SoZ - Sozialistische Zeitung Nr. 3 · März 2019
Friede den Hütten - Krieg den Palästen!

20 Jahre weiter Kohleabbau? Nicht mit uns!
Die Ergebnisse der Kohlekommission - Kompromiss oder Instrumentalisierung?

von Angela Klein


Um die 50 Leute finden sich am Montag nach dem Schlussmarathon der Kohlekommission im Evangelischen Gemeindesaal in Buir ein, eine der Gemeinden, die darum bangen musste, dass sich die Abbruchkante des Tagebaus Hambach buchstäblich bis zu ihrer Haustüre vorfrisst. Diese Gefahr scheint gebannt, die Kohlekommission hat in ihren Bericht geschrieben: "Die Kommission hält es für wünschenswert, dass der Hambacher Forst erhalten bleibt." Dahinter wird NRW-Ministerpräsident Laschet (CDU) schlecht zurückfallen können, will er nicht riskieren, dass dies als einseitige Kündigung des "Kohlekompromisses" verstanden wird. Vernehmbares Aufatmen bei der Initiative Buirer für Buir.
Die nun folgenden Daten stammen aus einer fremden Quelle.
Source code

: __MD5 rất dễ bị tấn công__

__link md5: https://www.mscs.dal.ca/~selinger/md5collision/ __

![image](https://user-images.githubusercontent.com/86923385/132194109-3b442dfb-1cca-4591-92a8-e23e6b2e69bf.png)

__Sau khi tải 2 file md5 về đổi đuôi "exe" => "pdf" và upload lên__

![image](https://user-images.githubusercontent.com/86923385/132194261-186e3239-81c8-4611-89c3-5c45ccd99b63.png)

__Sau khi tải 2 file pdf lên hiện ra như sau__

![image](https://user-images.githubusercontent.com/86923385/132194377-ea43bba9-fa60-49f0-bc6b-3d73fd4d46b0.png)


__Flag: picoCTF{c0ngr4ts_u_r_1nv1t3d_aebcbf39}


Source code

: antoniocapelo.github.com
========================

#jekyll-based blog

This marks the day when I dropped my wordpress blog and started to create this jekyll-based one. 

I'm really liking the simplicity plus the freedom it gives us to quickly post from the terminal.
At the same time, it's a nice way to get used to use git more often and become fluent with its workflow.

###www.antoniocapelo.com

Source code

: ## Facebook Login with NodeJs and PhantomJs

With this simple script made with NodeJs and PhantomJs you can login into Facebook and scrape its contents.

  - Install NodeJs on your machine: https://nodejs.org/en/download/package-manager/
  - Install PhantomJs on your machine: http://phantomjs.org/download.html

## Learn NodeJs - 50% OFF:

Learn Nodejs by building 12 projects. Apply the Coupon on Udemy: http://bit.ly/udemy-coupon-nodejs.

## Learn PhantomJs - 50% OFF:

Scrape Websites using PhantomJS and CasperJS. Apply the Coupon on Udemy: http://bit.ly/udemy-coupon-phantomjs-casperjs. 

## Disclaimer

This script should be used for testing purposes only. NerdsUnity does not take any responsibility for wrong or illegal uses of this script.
Deren Vertreter sitzen zusammen mit anderen Initiativen aus der Region sowie dem BUND in einer Reihe auf dem Podium. Es sind, seit die Proteste gegen den Braunkohleabbau im Rheinischen Revier Massencharakter angenommen haben, mehr Gruppen geworden: Die Bewohner der Dörfer am Rande des Tagebaus Garzweiler nördlich vom Tagebau Hambach haben sich zur Initiative "Alle Dörfer bleiben" zusammengeschlossen. Der Abschlussbericht der Kohlekommission hat sie verzweifelt zurückgelassen, ihr Anliegen wird da höchstens unter ferner liefen behandelt. An der explizitesten Stelle heißt es: "Darüber hinaus bittet die Kommission die Landesregierungen, mit den Betroffenen vor Ort in einen Dialog um die Umsiedlungen zu treten, um soziale und wirtschaftliche Härten zu vermeiden."
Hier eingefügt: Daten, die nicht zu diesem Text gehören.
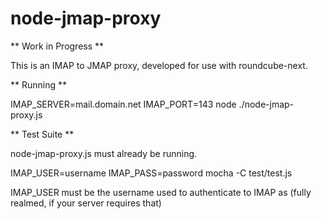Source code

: # node-jmap-proxy

** Work in Progress **

This is an IMAP to JMAP proxy, developed for use with roundcube-next.

** Running **

IMAP_SERVER=mail.domain.net IMAP_PORT=143 node ./node-jmap-proxy.js

** Test Suite **

node-jmap-proxy.js must already be running.

IMAP_USER=username IMAP_PASS=password mocha -C test/test.js

IMAP_USER must be the username used to authenticate to IMAP as (fully realmed, if your server requires that)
Außerdem hat sich ein "zivilgesellschaftlicher Koordinierungskreis Strukturwandel" gebildet, der eigene Vorstellungen vom Strukturwandel entwickelt hat, die denen der Kohlekommission entgegengesetzt sind. Er legt, wie auch die anderen Podiumsteilnehmenden, Wert darauf, dass er die Anlage zum Bericht, in dem zahllose Einzelmaßnahmen zur Entwicklung von Infrastruktur und neuen industriellen Ansätzen in den Braunkohleregionen aufgelistet sind, nicht teilt. Seine Vorstellungen von einem Strukturwandel sind eng verbunden mit einem Einstieg in eine CO2-neutrale, an ökologischer und sozialer Nachhaltigkeit, ökologischem Landbau und Bürgerbeteiligung orientierte Wirtschaft, während die Kohlekommission jeden Ansatz für eine andere Wirtschaftskonzeption vermissen lässt.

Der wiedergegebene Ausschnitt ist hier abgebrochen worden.